TASK ITEM: This task calls for copying every line of the records that includes the word "submitting".

(Stored data)
========
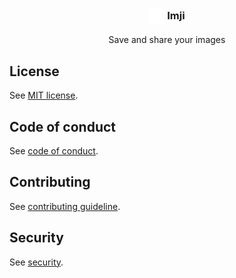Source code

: 
<div align="center">

<h3> <img src="https://github.com/zetharionn/imji/blob/main/public/imji-mark.svg" align="center" height="25" /> Imji</h3>

<p>Save and share your images</p>

</div>

## License

See [MIT license](https://github.com/zetharionn/imji/blob/main/LICENSE.md).

## Code of conduct

See [code of conduct](https://github.com/zetharionn/imji/blob/main/.github/CODE_OF_CONDUCT.md).

## Contributing

See [contributing guideline](https://github.com/zetharionn/imji/blob/main/.github/CONTRIBUTING.md).

## Security

See [security](https://github.com/zetharionn/imji/blob/main/.github/SECURITY.md).
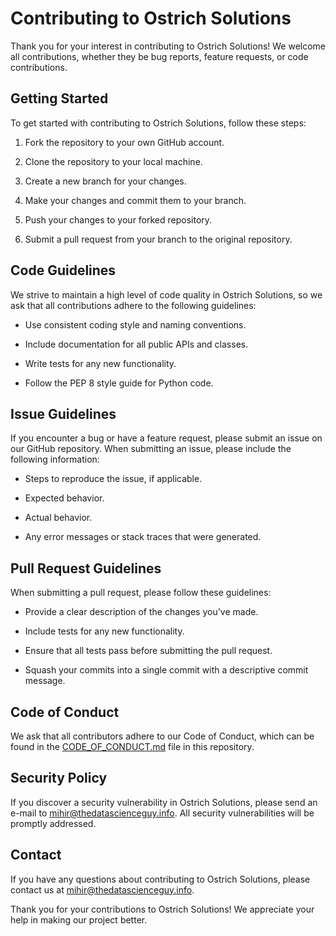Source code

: # Contributing to Ostrich Solutions

Thank you for your interest in contributing to Ostrich Solutions! We welcome all contributions, whether they be bug reports, feature requests, or code contributions.

## Getting Started

To get started with contributing to Ostrich Solutions, follow these steps:

1. Fork the repository to your own GitHub account.

2. Clone the repository to your local machine.

3. Create a new branch for your changes.

4. Make your changes and commit them to your branch.

5. Push your changes to your forked repository.

6. Submit a pull request from your branch to the original repository.

## Code Guidelines

We strive to maintain a high level of code quality in Ostrich Solutions, so we ask that all contributions adhere to the following guidelines:

- Use consistent coding style and naming conventions.

- Include documentation for all public APIs and classes.

- Write tests for any new functionality.

- Follow the PEP 8 style guide for Python code.

## Issue Guidelines

If you encounter a bug or have a feature request, please submit an issue on our GitHub repository. When submitting an issue, please include the following information:

- Steps to reproduce the issue, if applicable.

- Expected behavior.

- Actual behavior.

- Any error messages or stack traces that were generated.

## Pull Request Guidelines

When submitting a pull request, please follow these guidelines:

- Provide a clear description of the changes you've made.

- Include tests for any new functionality.

- Ensure that all tests pass before submitting the pull request.

- Squash your commits into a single commit with a descriptive commit message.

## Code of Conduct

We ask that all contributors adhere to our Code of Conduct, which can be found in the [CODE_OF_CONDUCT.md](CODE_OF_CONDUCT.md) file in this repository.

## Security Policy

If you discover a security vulnerability in Ostrich Solutions, please send an e-mail to mihir@thedatascienceguy.info. All security vulnerabilities will be promptly addressed.

## Contact

If you have any questions about contributing to Ostrich Solutions, please contact us at mihir@thedatascienceguy.info.

Thank you for your contributions to Ostrich Solutions! We appreciate your help in making our project better.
========
WRITTEN RESPONSE:
If you encounter a bug or have a feature request, please submit an issue on our GitHub repository. When submitting an issue, please include the following information:
When submitting a pull request, please follow these guidelines:
- Ensure that all tests pass before submitting the pull request.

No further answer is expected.